Consider the circuit in Fig. 7.16 (a) with$\ V_{CC2}$ = 18 V,$\ R_{1}$ = 250 kΩ,$\ R_{3}$ = 200 kΩ,$\ R_{2} = R_{4}$ = 1 MΩ,$\ R_{e1} = R_{e2}$ = 3 kΩ,$\ R_{C1}$ = 0.5 kΩ,$\ R_{C2}$ = 0.2 kΩ, C = 0.1 μF and$\ h_{FE}$ = 30. Si devices are used. Calculate the voltages in the circuit and plot the waveforms to the scale. Also obtain the frequency of oscillations. ## Verified Solution

Given$\ V_{CC2}$ = 18 V,$\ R_{3}$ = 250 kΩ and$\ R_{4}$ = 1MΩ

$\ V_{CC1} = V_{CC2} × \frac{R_{4}}{R_{3} + R_{4}} = 18 × \frac{1}{1 + 0.200}$  = 15 V

$\ V_{BB} = V_{CC1} × \frac{R_{2}}{R_{1} + R_{2}} = 15 × \frac{1}{1 + 0.250}$  = 12 V.

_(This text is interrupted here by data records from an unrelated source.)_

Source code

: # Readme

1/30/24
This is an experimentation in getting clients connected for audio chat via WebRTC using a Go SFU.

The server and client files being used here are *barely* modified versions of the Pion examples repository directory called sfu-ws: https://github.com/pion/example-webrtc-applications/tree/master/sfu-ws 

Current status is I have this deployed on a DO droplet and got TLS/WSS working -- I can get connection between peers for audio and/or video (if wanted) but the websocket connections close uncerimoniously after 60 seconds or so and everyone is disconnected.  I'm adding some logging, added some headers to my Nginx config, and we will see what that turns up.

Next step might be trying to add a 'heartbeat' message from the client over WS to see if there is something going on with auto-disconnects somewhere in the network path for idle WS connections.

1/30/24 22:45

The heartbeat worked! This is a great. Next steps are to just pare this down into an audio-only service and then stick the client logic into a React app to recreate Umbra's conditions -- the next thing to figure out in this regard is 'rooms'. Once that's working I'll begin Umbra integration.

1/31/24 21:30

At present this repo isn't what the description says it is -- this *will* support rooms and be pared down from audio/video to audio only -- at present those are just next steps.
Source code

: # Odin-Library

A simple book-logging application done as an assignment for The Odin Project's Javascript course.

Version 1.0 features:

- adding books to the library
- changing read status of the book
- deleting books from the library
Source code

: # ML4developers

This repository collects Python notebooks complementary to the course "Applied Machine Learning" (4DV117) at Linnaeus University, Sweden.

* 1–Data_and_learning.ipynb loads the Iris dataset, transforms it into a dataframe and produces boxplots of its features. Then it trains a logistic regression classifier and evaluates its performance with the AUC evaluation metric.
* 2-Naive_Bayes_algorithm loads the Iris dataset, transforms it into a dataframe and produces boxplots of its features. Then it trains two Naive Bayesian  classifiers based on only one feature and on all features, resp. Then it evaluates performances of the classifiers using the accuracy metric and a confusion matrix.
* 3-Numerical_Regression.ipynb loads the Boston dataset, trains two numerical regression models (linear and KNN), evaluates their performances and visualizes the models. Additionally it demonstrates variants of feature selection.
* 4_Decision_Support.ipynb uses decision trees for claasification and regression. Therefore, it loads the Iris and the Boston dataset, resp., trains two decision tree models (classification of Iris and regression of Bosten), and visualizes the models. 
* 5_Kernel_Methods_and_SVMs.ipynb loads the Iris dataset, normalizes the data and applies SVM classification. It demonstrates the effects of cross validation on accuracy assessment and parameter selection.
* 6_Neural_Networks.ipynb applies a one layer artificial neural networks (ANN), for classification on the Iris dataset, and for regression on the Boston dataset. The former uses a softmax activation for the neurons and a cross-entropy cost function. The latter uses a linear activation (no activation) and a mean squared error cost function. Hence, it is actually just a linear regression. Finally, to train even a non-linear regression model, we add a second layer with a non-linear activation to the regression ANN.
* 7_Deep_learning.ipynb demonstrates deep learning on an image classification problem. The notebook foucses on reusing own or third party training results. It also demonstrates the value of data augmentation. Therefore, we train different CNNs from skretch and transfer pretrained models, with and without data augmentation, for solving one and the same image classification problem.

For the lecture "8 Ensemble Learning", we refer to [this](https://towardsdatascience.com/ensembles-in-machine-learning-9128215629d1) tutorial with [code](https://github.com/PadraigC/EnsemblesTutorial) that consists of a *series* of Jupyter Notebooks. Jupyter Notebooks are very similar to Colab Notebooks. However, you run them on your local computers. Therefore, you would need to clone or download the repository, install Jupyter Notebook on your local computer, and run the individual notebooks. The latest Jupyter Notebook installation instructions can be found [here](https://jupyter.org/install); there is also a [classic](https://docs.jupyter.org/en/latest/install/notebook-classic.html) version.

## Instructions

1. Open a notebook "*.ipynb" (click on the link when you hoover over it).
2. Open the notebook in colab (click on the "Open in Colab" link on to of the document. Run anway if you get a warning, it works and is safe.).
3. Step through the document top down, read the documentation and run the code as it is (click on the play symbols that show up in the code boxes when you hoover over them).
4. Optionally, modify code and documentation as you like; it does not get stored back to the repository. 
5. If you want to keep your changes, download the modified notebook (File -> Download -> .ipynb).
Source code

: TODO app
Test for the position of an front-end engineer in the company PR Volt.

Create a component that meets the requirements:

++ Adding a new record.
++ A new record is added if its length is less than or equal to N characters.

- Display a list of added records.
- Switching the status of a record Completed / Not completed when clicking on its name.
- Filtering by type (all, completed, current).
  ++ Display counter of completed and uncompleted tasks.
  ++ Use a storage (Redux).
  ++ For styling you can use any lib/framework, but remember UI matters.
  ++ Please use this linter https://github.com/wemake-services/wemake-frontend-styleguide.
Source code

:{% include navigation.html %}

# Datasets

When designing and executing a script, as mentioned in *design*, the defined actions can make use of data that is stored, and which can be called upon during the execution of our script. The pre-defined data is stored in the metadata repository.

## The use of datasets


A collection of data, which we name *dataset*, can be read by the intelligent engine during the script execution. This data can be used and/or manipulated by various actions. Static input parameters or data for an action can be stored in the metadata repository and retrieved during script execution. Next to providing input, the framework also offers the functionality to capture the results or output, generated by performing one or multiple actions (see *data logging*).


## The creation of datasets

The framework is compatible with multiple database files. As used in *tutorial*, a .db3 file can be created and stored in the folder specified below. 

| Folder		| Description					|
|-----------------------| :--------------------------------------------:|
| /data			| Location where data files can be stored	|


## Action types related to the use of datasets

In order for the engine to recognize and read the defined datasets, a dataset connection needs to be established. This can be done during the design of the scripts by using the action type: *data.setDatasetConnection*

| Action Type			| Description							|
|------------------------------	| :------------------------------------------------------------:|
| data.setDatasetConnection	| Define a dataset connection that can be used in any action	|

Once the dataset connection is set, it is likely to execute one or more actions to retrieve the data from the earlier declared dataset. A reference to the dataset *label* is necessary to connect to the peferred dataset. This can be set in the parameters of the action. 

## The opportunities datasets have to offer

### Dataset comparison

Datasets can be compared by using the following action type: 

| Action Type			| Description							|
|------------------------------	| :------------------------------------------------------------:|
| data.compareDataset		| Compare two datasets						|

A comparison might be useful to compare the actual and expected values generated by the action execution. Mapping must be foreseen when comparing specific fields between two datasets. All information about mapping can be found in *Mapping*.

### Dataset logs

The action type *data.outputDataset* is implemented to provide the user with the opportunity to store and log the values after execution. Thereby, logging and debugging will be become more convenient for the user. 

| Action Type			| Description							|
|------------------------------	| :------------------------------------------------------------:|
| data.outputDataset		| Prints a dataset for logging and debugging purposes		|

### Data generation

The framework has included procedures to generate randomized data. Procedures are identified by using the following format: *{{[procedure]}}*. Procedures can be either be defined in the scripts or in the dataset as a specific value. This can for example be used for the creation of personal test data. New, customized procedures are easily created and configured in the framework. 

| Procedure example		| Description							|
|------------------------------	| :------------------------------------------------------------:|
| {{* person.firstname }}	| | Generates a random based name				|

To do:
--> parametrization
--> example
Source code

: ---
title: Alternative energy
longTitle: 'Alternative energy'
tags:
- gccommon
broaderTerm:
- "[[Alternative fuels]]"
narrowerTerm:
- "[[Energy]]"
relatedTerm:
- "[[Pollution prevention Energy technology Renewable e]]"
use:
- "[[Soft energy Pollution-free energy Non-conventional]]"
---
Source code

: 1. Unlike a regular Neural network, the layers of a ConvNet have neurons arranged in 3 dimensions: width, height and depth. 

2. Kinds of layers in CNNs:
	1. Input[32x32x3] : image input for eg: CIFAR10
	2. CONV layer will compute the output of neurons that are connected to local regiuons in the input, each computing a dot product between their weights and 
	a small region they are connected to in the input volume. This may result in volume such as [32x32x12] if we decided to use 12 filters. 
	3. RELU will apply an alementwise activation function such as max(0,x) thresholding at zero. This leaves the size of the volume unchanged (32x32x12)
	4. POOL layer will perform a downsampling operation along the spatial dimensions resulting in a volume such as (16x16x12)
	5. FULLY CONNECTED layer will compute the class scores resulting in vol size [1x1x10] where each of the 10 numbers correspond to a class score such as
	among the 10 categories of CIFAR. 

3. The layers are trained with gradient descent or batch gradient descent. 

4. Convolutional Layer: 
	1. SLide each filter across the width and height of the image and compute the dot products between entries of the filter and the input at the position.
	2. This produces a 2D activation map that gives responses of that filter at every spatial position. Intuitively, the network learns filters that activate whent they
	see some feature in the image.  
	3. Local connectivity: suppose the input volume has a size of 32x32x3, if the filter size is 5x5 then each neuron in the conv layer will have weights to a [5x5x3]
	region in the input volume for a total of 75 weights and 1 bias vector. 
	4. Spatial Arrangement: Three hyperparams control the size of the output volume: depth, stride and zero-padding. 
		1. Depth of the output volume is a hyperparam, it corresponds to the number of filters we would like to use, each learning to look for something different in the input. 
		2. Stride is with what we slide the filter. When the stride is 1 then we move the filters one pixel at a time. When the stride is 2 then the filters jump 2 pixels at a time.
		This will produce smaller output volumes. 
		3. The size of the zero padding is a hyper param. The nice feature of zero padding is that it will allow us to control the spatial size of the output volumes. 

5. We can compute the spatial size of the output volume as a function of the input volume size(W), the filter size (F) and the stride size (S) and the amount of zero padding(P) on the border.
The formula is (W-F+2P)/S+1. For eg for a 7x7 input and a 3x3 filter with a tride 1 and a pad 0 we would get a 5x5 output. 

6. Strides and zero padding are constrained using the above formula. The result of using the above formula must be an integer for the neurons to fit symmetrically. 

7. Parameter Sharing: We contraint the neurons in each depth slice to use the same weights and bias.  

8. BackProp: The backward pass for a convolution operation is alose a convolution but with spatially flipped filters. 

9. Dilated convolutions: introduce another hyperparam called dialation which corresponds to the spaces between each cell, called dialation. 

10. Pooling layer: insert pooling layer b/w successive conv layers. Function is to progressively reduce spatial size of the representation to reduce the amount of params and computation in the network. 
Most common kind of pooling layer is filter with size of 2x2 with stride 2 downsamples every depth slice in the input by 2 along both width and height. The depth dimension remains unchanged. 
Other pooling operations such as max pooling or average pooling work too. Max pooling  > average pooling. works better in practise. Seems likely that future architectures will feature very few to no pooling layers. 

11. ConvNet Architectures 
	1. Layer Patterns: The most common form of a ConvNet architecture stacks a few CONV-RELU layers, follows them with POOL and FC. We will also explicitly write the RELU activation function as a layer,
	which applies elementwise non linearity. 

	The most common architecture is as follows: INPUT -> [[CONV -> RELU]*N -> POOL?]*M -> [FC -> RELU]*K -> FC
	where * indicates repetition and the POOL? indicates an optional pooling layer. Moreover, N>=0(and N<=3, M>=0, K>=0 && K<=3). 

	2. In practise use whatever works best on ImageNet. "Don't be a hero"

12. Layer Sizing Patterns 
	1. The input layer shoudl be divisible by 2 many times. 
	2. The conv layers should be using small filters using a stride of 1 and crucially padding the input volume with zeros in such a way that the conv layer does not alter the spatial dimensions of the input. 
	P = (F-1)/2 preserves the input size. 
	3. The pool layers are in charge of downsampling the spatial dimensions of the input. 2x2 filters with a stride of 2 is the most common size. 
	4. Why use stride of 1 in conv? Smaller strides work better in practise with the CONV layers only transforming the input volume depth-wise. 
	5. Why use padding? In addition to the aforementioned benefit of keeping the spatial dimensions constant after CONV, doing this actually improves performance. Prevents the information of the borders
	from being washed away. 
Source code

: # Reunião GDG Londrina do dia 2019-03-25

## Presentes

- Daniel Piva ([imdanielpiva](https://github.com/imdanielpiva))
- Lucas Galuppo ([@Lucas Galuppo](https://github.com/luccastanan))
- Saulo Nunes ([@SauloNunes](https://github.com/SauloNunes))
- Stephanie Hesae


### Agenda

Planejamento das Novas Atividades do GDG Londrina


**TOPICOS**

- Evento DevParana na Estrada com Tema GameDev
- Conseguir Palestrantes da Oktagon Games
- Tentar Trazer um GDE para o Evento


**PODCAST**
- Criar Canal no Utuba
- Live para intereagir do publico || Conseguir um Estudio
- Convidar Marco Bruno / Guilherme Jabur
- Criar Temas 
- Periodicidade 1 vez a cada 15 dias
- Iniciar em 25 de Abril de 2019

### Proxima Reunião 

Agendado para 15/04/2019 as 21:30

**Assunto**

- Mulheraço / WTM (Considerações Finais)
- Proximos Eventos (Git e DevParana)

When$\ Q_{1}$ is ON and$\ Q_{2}$ is OFF at$\ t = T_{1}−$

$\ V_{CN2}(T_{1}−) = V_{CC2}$ = 18 V        $\ V_{EN1}(T_{1}−) = V_{BB} − V_{σ}$ = 12 − 0.7 = 11.3 V

$\ V_{CN1}(T_{1}−) = V_{BN2}(T_{1}−) = V_{BB} − V_{σ} + V_{CE(sat)}$ = 11.3 + 0.3 = 11.6 V

$\ V_{EN2}$ exponentially falls to zero.

$\ V_{EN2}(T_{1}−) = V_{BN2}(T_{1}−) − V_{γ}$ = 11.6 − 0.5 = 11.1 V

$\ Q_{2}$ begins to conduct when$\ V_{EN2}$ falls to 11.1 V.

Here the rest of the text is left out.